King: Don't automatically toss a trainer's longer-priced second entrant

Byron King|Jun 13, 2019
Sir Winston wins the Belmont Stakes
Ronnie Betor Belmont Stakes winner Sir Winston gave sire Awesome Again his second classic victory.

When Sir Winston upset last Saturday’s Belmont Stakes at odds of 10-1, beating nine rivals, including stablemate and Preakness winner War of Will, a 7-2 shot, it served as a reminder that sometimes the larger-priced of a trainer’s two entrants in a race is the one you want, particularly in major stakes races.

This was not the only time during the Triple Crown that this occurred. Five weeks earlier in the Derby, the Bill Mott-trained Country House was elevated to first on the disqualification of Maximum Security, resulting in a $132.40 win mutuel, dramatically higher than the $13.60 his stablemate Tacitus would have paid had he won.
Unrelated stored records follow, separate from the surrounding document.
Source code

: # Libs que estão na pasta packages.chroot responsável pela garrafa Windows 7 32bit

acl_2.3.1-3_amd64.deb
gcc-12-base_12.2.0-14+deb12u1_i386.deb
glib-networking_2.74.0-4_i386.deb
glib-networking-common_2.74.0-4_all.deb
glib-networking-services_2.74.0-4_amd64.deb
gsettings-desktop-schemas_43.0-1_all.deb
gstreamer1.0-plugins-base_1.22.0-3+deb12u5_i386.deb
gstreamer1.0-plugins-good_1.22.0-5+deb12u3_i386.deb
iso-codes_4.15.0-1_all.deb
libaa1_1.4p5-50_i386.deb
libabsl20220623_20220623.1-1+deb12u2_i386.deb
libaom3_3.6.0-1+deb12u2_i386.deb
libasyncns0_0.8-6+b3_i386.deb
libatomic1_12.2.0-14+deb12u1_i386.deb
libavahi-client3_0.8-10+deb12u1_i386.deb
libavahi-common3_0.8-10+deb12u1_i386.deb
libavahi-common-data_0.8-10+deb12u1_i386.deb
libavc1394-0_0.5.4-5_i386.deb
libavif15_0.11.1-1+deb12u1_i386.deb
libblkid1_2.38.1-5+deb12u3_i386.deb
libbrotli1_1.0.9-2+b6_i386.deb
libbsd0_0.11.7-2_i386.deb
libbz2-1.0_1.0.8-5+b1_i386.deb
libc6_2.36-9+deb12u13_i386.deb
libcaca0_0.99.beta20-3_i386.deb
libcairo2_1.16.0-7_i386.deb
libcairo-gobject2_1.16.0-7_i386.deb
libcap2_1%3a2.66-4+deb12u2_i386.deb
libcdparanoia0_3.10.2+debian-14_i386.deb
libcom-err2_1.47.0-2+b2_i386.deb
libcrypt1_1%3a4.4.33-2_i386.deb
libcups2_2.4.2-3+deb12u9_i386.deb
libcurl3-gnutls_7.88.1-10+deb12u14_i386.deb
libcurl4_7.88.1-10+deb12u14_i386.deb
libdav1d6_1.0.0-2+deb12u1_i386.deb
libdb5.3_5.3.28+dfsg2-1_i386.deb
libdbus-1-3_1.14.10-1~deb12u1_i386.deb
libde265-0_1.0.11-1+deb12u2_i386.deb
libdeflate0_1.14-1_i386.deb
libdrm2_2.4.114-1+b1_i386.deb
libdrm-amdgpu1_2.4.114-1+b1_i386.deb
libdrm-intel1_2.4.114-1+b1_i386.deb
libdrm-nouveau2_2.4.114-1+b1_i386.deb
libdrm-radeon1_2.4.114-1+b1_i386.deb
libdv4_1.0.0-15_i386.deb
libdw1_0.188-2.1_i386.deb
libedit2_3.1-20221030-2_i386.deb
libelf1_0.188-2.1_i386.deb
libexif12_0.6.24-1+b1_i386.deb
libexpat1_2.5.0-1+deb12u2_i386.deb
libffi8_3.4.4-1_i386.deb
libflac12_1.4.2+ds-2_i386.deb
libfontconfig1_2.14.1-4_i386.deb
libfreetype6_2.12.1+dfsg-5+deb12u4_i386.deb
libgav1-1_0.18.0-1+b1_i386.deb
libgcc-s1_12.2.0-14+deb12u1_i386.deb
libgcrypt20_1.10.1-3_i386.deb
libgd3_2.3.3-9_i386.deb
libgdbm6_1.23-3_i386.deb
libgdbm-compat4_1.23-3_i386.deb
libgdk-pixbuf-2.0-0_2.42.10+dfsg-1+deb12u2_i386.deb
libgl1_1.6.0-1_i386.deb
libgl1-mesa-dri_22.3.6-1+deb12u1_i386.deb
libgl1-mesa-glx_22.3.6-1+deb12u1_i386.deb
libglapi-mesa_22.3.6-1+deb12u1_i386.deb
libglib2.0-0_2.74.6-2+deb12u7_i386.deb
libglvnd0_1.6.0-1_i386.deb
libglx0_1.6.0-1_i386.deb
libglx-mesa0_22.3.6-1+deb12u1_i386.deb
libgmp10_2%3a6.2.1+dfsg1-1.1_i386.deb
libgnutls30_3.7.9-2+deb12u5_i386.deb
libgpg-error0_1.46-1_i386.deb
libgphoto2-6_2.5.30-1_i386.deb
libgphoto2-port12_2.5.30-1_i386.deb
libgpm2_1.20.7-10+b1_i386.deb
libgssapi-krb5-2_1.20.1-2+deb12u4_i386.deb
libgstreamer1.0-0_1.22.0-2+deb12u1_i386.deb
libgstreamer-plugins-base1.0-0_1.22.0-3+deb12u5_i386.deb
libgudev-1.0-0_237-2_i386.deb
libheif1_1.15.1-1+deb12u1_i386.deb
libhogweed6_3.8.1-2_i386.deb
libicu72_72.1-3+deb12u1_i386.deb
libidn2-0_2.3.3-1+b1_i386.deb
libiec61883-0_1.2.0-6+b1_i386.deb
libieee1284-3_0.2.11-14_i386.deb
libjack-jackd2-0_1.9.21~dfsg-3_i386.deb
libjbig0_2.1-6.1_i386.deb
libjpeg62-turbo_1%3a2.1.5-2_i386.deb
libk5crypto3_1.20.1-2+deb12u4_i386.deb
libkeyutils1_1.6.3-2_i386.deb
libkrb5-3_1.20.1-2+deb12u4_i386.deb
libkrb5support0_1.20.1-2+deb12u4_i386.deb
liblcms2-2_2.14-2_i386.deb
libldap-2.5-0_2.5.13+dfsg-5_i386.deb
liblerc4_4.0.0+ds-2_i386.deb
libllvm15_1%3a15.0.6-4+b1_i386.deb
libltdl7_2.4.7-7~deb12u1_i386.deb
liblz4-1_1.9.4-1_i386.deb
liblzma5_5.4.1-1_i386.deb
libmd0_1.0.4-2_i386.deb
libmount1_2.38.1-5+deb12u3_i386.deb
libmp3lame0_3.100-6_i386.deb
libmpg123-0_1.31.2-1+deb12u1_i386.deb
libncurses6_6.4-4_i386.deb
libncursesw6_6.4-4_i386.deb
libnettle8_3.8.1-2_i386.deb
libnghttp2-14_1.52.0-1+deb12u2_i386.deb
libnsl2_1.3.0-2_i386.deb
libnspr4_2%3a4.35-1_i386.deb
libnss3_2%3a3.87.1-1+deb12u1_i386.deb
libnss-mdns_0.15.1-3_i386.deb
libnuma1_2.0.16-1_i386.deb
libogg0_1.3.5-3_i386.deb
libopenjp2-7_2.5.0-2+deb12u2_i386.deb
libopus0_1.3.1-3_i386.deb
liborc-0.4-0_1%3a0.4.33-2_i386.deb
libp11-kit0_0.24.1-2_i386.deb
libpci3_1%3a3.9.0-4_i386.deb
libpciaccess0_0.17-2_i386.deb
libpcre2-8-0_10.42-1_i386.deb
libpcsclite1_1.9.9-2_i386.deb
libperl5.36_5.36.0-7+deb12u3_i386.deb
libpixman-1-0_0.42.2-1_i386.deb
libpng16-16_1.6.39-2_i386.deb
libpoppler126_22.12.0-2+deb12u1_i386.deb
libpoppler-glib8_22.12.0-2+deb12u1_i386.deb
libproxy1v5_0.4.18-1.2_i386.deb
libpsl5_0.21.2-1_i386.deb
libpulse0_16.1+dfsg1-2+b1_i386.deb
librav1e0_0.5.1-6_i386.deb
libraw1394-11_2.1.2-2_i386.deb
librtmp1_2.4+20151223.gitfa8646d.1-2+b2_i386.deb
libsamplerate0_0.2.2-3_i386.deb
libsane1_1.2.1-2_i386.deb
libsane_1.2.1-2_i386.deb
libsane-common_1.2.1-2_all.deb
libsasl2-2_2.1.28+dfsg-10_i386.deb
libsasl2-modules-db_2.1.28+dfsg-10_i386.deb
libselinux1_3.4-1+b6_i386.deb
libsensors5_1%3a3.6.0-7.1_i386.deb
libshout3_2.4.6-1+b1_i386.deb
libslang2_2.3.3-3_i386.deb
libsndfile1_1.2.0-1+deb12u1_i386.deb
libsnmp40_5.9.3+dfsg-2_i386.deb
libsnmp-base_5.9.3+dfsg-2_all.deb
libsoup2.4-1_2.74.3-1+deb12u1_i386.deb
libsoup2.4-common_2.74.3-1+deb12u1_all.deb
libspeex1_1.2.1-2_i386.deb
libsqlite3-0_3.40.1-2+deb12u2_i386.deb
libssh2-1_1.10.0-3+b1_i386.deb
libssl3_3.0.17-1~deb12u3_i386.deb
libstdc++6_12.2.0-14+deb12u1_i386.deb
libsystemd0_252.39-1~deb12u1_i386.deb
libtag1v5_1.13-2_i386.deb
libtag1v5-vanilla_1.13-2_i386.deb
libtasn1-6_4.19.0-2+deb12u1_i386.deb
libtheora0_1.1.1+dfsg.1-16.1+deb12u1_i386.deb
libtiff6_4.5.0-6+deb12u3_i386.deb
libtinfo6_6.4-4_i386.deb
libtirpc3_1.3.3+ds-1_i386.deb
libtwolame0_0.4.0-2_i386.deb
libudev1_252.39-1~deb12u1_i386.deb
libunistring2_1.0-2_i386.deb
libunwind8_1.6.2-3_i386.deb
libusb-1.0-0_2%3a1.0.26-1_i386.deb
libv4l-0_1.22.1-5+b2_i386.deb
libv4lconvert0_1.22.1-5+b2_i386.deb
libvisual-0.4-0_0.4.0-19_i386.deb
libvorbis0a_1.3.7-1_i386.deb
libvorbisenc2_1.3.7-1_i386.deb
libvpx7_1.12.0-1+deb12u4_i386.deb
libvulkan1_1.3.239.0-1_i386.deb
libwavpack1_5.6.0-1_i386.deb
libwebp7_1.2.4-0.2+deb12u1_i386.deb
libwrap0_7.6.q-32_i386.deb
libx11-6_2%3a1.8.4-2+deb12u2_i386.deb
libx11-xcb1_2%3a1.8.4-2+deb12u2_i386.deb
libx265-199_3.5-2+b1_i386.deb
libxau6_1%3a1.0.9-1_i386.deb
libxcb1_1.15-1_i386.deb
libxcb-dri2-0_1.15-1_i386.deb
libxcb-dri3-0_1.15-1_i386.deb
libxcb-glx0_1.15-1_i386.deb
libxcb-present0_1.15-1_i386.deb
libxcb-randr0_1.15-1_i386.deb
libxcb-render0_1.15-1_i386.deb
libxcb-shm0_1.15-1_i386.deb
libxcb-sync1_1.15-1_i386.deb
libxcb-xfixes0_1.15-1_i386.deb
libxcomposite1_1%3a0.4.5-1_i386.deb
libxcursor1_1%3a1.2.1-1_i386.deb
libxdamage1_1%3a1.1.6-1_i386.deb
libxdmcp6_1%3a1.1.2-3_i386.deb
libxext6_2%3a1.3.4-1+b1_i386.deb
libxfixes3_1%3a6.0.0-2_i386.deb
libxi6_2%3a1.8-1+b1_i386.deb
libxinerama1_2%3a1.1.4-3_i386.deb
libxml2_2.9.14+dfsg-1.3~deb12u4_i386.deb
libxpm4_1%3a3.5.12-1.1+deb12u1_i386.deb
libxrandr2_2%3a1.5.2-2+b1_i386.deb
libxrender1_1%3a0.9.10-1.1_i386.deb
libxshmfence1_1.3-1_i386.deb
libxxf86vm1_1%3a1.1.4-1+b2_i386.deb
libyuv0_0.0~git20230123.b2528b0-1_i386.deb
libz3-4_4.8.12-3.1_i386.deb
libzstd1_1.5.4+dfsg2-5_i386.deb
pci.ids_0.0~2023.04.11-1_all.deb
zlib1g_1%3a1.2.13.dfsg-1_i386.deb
So, still smarting from having not liked Sir Winston in the Belmont, I thought I’d explore this angle further to see if indeed the data support playing such horses or if our memories of these instances are selective. Perhaps wins from longer-priced horses simply prove more memorable, while those from the shorter-priced runners are rather forgettable.

To do this research, I checked the 2019 graded stakes results of the five trainers with the most starters in those races – Chad Brown, Steve Asmussen, Todd Pletcher, Mark Casse, and Bob Baffert. Then I isolated the 66 instances, a reasonable sample size, in which one of those trainers started multiple horses in these graded events.

Sometimes trainers ran more than two horses, topped by the five 3-year-olds Asmussen started in the Southwest Stakes at Oaklawn. In these cases, I placed the shortest price in one group and the largest in another, bypassing those in between.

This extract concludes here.